Otras investigaciones recientes analizan la amplia variedad de fármacos –y sus mecanismos– que han sido desarrollados para tratar la demencia en el Alzheimer, y se busca la posibilidad de que pudieran representar una ventaja para los pacientes con síndrome de Down (Sabbah, 2009); incluso, medicamentos aprobados por la FDA para la demencia de Alzheimer ha sido probada en pacientes con Síndrome de Down (Prasher et al., 2002; Kishnani et al, 2009).
Para el estudio de estos fármacos que podrían enfocarse a la terapia cognitiva en el Síndrome de Down, existen investigaciones con ratones Ts65D, que son un modelo de Síndrome de Down. Se tiene conocimiento de que el tratamiento en estos ratones con antagonistas de GABA a dosis no epilépticas, provoca una recuperación que persiste en la memoria, así como la potenciación a largo plazo.

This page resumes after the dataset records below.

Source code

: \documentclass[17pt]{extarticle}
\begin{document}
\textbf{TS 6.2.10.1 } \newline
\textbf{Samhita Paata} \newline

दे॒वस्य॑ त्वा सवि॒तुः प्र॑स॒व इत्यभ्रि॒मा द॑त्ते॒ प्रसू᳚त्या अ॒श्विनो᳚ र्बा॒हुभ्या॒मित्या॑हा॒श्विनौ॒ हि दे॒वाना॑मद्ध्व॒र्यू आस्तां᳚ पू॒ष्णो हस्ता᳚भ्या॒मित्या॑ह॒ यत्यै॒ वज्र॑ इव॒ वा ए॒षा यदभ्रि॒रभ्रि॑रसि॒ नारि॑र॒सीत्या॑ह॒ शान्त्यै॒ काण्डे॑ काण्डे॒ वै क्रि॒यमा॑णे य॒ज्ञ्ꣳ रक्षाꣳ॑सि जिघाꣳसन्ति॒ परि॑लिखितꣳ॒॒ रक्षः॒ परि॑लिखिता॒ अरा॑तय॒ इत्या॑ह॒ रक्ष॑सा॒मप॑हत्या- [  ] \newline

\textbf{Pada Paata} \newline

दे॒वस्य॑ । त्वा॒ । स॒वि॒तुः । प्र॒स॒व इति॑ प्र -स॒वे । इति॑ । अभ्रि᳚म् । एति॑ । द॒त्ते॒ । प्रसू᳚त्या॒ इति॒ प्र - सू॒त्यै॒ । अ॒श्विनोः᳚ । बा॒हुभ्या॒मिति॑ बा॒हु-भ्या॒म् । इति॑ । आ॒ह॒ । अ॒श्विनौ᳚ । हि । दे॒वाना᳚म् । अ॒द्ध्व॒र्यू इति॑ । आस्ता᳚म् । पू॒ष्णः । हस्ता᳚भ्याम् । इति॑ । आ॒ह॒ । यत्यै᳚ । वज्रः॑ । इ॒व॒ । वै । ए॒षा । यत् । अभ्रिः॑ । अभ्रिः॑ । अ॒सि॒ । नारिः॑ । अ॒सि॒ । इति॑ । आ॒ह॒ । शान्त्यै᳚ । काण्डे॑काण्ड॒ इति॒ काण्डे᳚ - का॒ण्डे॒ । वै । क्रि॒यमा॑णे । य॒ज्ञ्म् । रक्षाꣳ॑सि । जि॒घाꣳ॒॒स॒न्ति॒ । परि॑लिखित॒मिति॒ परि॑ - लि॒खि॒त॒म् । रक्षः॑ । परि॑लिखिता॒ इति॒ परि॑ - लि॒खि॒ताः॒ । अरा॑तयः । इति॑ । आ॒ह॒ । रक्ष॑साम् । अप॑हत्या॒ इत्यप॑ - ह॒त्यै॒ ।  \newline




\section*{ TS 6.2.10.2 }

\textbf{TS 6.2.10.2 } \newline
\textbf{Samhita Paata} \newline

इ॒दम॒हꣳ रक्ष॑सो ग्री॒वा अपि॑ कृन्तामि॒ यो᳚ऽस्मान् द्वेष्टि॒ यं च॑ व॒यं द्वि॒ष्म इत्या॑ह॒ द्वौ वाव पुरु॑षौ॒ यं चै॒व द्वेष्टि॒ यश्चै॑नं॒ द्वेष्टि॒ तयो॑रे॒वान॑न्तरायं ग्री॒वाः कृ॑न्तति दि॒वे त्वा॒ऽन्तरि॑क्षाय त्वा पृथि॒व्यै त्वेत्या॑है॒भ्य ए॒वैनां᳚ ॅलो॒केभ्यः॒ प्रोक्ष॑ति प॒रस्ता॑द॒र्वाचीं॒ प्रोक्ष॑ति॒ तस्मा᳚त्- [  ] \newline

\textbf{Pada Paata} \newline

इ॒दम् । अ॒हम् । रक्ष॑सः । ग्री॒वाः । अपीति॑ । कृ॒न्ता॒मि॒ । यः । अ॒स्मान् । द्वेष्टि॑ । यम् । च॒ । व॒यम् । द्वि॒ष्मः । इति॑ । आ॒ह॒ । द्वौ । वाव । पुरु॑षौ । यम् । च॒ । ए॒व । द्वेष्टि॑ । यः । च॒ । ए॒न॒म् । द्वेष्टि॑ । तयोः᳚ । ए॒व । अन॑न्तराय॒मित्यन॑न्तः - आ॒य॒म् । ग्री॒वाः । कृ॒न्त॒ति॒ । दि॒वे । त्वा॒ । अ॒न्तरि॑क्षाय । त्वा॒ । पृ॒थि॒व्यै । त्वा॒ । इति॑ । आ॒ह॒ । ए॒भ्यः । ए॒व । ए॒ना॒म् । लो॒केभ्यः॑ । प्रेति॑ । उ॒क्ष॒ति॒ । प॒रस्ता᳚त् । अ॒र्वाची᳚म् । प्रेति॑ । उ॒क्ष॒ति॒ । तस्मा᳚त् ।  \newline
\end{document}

Estos ratones, después de haber recibido 17 dosis diarias de antagonistas de GABA, fueron capaces de identificar nuevos objetos y hacer algunas tareas que podrían simular las dificultades con las que se enfrentan pacientes con Síndrome de Down. No sólo se lograron estos avances, sino que se comprobó que los resultados fueron perdurables: los ratones no tuvieron una regresión cognitiva tras suspender el medicamento ni durante los dos meses posteriores, por lo que este estudio puede concluir que la sobreinhibición contribuye a la discapacidad intelectual en el Síndrome de Down, ergo los antagonistas de GABA podrían tener un uso terapéutico en esta enfermedad.
Aún existe un enorme reto para la industria y la investigación en crear una farmacoterapia cognitiva. Convertir los hallazgos de las investigaciones de la neurofarmacología y la neurociencia en hechos que mejoren la calidad de vida de niños con trisomía 21 es un largo camino no explorado.
Fuentes:
-Datos sobre el síndrome de Down. Centers for Disease control and Prevention.http://www.cdc.gov/ncbddd/spanish/birthdefects/downsyndrome.html
-Sabbagh MN. Drug development for Alzheimer’s disease: where are we now and where are we headed? Am J Geriat Pharmacother 2009; 7:167-185.
-Prasher VP., Huxley A., Haque MS. A 24-week, double-blind, placebo-controlled trial of donepezil in patients with Down syndrome and Alzheimer’s disease – pilot study. Int J Geriat Psychiat 2002; 17: 270-278.
-Kishnani PS, Sommer BR, Handen BL et al. The efficacy, safety, and tolerability of donepezil for the treatment of young adults with Down syndrome. Am J Med Genet Part A 2009; 149: 1641-1654.
-Capone G. Farmacoterapia para niños con síndrome de Down. Kennedy Krieger Institute, John Hopkins University, Baltimore. Revísta syndrome de Down, Vol. 28: 153-172, 2011.
-Fernández F., Morishita W., Zuñiga E., Nguyen J., Blank M., Malenka R., Garner C. Pharmacoterapy for cognitive impairment in a mouse model of Down syndrome. Nature Neuroscience 10, 411-413. 2007.